While the competition for resources or transmission channels on the air interface, which is anchored in the CSMA / CA method, is constantly recurring, for bursty traffic such as e.g. However, FTP (File Transfer Protocol) is still appropriate, but in particular for isochronous data traffic, such. Speech or video streaming, disadvantages in terms of its efficiency. Under isochronous data traffic, one usually associates specific applications which deliver data at regular intervals. In fact, one can also convert "bursty traffic" into quasi-isochronous data traffic for a certain time interval using corresponding "queues" and corresponding scheduling and then also use the same mechanisms.

In conventional methods, for example, to increase the efficiency of the CSMA / CA method, for example, the RTS / CTS mechanism is either completely omitted or several Confirmation signals ACK summarized. On the other hand, to improve support for the "Quality of Service", so-called prioritization of different "traffic" classes via dedicated Arbitrary Interframe Spaces (AIFS) as well as dedicated backoff settings can be enabled

(see IEEE 802.1Ie). Also, a so-called polling of the various stations of a central unit is possible.

In contrast, the invention has for its object to provide a method for transmitting data signals in a kommunikati¬ onssystem with decentralized organized multiple access to a transmission medium, which allows for improved Ef¬ efficiency and improved support for a "Quality of Service" (QoS) ,

According to the invention this object is achieved by the measures of claim 1.

In particular, by sending additional network access vector information (Future NAV Information) for serving a future transmission right of the transmitting station at a reserved time for a reserved period of time, in particular in the case of isochronous or quasi-isochronous data traffic, a significant increase in efficiency and extended support a "Quality of Service" can be achieved.

Preferably, the network access vector information is repeated by the receiving station in its ready-to-receive signal, whereby a spatial range of the pre-serve is increased and so-called "hidden nodes" are avoided.

Furthermore, in an initialization phase, the transmitting station can transmit transmission parameters for the desired isochronous data traffic to the receiving station, the receiving station depending on an analysis of this transmission path. parameter and / or its resource situation releases isochronous traffic. In this way, already made reservations in the vicinity of the receiving station, which are not yet known to the transmitting station (because they originate from stations that are in the "hearing range" of the receiver but not of the transmitter), can be taken into account.

Preferably, the additional network access vector information transmitted in the ready-to-send and / or ready-to-receive signal can be retrieved again in the user data packet, whereby a complete reservation of the transmission rights can be realized.

Furthermore, to reserve a further future transmission right, a further additional network access vector information can be sent in the acknowledgment signal of the receiving station, whereby a flexible adaptation of the system is made possible taking into account the analysis of the transmission parameters and / or the resource situation in the receiving station , The confirmation signal can also be used for channel identification.

The time intervals of the user data packets in the steady state defined by the additional network access vector information are preferably determined as integral multiples of a common time constant of the communication system, whereby the multiplexing of several independent data streams on the basis of the described reservation mechanism can be made substantially more efficient.

In the further subclaims further advantageous embodiments of the invention are characterized.

The invention will be described below with reference to a Ausführungsbei- game with reference to the drawings.

Show it: FIG. 1 shows a simplified representation of a spatial topology of stations in a communication system;

2 shows a signaling structure for illustrating a conventional method for transmitting data signals in a communication system with centrally organized multiple access to a transmission medium on the basis of a CSMA / CA; and

FIG. 3 shows a signaling structure for illustrating a method according to the invention for transmitting data signals in a communication system with decentralized multiple access to a transmission medium.

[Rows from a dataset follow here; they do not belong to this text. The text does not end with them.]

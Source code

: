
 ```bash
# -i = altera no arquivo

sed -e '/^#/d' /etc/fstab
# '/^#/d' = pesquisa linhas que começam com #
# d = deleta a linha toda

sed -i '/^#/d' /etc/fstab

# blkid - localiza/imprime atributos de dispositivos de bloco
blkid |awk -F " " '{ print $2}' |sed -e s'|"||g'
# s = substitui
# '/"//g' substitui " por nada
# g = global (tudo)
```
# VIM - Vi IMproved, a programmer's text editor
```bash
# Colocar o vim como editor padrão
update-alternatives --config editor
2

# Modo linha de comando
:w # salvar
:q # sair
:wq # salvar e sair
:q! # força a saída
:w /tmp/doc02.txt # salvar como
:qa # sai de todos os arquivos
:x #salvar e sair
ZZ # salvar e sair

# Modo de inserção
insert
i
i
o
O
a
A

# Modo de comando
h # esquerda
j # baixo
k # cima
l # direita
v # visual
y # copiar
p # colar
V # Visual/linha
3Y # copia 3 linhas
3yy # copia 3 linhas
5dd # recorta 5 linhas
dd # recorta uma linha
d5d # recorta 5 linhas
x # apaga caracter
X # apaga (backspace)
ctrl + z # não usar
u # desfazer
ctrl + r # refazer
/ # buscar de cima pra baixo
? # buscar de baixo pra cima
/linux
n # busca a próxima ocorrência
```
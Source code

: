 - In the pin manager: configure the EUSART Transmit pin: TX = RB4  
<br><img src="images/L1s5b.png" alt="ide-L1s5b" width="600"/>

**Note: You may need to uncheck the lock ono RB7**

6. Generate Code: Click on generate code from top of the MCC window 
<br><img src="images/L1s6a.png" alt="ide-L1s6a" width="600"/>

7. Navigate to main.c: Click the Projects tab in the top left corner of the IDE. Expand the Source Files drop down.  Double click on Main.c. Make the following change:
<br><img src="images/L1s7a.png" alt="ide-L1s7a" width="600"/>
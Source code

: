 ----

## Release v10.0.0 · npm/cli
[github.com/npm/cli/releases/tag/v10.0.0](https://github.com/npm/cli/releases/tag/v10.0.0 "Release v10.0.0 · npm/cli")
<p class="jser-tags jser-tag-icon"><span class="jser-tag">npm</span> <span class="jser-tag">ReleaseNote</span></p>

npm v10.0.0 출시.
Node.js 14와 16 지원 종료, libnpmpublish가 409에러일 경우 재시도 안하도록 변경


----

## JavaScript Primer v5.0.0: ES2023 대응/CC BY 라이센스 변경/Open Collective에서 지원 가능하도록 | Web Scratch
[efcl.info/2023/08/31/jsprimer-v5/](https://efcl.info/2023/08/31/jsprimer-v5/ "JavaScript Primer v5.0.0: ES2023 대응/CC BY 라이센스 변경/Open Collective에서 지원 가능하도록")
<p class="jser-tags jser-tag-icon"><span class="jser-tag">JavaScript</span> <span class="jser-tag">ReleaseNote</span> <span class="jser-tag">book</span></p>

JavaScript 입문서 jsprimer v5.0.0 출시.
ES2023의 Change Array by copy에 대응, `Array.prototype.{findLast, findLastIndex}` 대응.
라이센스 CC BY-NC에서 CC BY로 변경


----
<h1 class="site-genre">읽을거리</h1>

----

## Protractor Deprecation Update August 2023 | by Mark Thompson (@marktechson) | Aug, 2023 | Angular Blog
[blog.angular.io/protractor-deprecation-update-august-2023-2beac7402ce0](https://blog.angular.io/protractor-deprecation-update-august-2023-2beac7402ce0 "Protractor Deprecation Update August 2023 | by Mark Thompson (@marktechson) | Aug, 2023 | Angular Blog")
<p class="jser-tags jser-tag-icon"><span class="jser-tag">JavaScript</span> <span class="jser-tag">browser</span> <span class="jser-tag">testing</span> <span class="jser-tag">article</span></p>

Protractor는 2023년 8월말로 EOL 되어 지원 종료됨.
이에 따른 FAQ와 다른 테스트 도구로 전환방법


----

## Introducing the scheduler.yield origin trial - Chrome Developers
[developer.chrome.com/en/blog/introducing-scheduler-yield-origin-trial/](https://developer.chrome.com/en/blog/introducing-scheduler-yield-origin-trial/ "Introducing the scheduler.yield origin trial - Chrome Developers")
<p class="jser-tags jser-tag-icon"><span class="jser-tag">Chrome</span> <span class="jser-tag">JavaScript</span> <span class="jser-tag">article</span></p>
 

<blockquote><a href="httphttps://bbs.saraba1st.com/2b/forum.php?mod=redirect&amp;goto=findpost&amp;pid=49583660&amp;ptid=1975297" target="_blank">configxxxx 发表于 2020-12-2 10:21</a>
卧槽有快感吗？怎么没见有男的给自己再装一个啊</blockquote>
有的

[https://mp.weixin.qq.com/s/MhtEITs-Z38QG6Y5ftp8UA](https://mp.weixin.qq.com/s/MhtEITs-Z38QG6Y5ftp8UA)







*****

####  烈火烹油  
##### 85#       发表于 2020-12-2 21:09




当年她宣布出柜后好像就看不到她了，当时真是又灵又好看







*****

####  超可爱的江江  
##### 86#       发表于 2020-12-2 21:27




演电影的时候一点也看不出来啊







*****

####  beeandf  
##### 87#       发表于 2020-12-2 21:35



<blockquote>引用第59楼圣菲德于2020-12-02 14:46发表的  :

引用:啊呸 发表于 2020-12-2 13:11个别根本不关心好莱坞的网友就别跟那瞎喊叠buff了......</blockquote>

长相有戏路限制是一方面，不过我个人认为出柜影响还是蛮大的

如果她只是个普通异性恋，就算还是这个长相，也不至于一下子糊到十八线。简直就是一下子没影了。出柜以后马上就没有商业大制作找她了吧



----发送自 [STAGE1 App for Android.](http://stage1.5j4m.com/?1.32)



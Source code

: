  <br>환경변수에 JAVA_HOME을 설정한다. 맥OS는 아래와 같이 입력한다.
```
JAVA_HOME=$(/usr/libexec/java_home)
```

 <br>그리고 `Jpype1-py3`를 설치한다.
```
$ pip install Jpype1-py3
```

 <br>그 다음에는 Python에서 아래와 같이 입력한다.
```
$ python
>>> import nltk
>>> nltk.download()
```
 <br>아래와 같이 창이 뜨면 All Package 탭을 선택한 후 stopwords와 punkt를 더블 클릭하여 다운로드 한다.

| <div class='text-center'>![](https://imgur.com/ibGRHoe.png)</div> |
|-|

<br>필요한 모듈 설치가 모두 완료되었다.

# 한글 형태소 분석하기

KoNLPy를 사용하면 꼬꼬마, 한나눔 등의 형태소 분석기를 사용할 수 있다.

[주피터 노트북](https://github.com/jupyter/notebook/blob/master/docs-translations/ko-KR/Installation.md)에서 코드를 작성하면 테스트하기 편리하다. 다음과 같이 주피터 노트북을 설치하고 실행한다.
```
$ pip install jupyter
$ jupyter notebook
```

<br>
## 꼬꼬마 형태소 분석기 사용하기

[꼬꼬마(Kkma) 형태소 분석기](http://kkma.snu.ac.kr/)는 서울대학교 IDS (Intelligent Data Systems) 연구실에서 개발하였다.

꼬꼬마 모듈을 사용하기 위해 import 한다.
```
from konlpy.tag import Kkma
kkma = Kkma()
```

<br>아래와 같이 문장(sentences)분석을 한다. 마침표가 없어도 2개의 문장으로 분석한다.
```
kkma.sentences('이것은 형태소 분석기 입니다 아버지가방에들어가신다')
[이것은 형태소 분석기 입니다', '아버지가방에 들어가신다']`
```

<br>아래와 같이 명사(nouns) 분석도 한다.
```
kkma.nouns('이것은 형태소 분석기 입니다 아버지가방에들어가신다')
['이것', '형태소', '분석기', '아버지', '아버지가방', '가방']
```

FIG. 3 shows a simplified representation of a signaling structure for illustrating a multiple access method according to the invention with collision avoidance for isochronous data traffic, the same reference symbols designating the same or corresponding elements or phases as in FIG. 2 and a repeated description being omitted below.

To define isochronous data traffic, it should first be established that a connection is isochronous if the slots or time slots available in a TDMA system (Time Division Multiple Access) are not allocated to a particular channel in fixed periodic times, such as for example a synchronous connection, but the times between the slots or time slots unterschied¬ Lich are long. Although it is understood that isochronous Daten¬ traffic usually specific applications that provide data at regular intervals, you can also burst-like traffic "bursty traffic" using ent speaking "queues" and appropriate "scheduling" for convert a certain time interval into a quasi-isochronous Daten¬ traffic, whereby the Mechanis¬ men invention men can be applied to such quasi-isochronous data traffic ange¬.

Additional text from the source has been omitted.